Memory Management

Memory Management

del df # does not release memory to the OS
gc.collect() # still does not release memory
  • Python objects have high-water mark. It is expensive to pull memory from OS so Python interpreter reserves it for future use so in htop it looks like memory is being used.
  • So in theory when you continue working in the python process you should be able to reclaim this memory with other python objects.
  • Yes but unfortunately mostly no... In practice data is fragmented and is not usable unless you close the process (close the interactive terminal)
  • Often you will have a data leak or fragmentation, meaning the objects are still in memory but not accessible to you. They are scattered around and not usable.

Hacks

import os
import psutil

def usage():
    process = psutil.Process(os.getpid())
    return process.memory_info()[0] / float(2**20)

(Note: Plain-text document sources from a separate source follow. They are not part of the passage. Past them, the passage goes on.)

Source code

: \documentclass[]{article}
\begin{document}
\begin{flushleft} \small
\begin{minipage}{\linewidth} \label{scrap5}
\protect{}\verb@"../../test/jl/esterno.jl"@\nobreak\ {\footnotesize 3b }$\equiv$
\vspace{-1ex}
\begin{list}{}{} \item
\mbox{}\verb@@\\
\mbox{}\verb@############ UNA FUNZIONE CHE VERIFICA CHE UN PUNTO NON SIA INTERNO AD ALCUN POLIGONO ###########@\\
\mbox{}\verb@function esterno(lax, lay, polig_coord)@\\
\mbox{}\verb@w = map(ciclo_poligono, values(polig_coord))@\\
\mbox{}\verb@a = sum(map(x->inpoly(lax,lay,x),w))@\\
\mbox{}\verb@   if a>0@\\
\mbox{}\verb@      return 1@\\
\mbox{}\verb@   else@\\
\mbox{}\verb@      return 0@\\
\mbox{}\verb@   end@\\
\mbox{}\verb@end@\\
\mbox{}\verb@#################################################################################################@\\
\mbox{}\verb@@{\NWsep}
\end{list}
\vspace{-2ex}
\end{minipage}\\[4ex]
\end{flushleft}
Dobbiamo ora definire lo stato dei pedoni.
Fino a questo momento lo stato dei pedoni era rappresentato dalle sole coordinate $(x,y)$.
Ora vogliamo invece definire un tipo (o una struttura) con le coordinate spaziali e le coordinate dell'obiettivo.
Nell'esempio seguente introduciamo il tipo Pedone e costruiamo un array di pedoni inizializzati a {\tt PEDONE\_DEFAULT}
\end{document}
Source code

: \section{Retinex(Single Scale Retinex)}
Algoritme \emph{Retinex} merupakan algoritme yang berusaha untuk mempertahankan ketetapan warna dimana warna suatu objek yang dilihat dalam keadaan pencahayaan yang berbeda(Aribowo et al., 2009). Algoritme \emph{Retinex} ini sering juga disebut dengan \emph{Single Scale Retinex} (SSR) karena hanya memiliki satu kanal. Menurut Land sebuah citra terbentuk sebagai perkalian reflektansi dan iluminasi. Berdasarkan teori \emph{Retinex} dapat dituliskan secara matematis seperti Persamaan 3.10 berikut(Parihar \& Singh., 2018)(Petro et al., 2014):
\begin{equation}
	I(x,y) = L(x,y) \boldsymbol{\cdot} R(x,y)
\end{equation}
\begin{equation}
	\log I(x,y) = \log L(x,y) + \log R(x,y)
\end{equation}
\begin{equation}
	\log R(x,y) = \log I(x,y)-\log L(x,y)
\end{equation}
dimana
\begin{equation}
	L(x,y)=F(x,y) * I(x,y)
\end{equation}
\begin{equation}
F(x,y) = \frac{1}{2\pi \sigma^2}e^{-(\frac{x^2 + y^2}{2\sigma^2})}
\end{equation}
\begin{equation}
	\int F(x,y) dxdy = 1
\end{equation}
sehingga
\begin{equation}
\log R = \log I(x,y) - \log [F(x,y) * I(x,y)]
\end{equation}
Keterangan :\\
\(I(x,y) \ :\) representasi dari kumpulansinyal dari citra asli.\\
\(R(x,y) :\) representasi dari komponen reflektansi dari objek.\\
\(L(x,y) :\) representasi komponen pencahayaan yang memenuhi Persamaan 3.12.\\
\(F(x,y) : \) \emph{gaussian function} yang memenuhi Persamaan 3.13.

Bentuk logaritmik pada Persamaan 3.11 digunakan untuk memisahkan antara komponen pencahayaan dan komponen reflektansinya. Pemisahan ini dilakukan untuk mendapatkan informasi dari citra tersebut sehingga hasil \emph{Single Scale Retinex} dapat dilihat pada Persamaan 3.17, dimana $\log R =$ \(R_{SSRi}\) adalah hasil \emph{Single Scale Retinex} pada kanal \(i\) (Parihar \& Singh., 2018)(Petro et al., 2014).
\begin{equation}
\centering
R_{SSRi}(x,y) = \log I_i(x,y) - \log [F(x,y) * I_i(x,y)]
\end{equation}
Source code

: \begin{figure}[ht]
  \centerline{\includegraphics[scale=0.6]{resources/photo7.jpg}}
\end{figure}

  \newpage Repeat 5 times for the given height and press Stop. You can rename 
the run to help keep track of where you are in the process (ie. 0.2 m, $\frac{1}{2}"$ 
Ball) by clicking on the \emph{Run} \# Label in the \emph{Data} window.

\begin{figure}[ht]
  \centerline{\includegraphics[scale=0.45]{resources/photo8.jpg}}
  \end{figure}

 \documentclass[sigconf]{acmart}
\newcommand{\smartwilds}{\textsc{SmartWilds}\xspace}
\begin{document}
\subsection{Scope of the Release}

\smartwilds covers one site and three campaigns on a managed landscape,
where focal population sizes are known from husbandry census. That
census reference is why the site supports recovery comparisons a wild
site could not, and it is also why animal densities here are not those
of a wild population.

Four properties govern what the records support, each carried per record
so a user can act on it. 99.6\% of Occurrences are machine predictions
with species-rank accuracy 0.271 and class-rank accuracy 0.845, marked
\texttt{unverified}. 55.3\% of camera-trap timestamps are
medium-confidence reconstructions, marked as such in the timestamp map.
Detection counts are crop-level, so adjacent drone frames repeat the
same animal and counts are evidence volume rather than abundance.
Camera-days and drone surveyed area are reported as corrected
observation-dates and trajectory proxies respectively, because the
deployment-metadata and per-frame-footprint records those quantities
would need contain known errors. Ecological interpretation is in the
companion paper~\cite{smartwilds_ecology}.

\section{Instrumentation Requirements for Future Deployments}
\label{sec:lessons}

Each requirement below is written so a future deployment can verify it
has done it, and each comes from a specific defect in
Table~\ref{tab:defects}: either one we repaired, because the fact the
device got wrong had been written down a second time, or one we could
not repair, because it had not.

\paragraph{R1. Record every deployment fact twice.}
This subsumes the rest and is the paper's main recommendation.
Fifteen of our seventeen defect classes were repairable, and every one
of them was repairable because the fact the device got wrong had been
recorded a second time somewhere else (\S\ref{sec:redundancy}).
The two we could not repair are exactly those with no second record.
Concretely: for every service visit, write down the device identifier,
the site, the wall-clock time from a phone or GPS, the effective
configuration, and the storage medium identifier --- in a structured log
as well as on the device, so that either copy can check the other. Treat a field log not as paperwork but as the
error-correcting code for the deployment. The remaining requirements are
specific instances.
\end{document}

def huge_intermediate_calc(something):
    ...
    huge_df = pd.DataFrame(...)
    ...
    return some_aggregate

import multiprocessing

result = multiprocessing.Pool(1).map(huge_intermediate_calc, [something_])[0]


with multiprocessing.Pool(1) as pool: 
    result = pool.map(huge_intermediate_calc, [something])

# However in a ipython environment (like jupyter notebook) I found that you need to .close() and .join() or .terminate() the pool to get rid of the spawned process.

# Tested example:
def func():
    df = pd.read_parquet(TRAIN_DATA_PATH)
    return df

import concurrent.futures
# max_workers = number of CPUs (threads on your machine, e.g 2 threads per core with8 cores is 16)
print("Number of logical CPUs:", os.cpu_count())
with concurrent.futures.ProcessPoolExecutor(max_workers=1) as executor:
    start_usage = usage()
    print('Start: ', start_usage)
    result = executor.submit(func,).result()
    print('End: ', usage())
    # close process
    executor.shutdown(wait=True)
print(usage())

"Then the function is executed at a different process. When that process completes, the OS retakes all the resources it used. Python, pandas, the garbage collector"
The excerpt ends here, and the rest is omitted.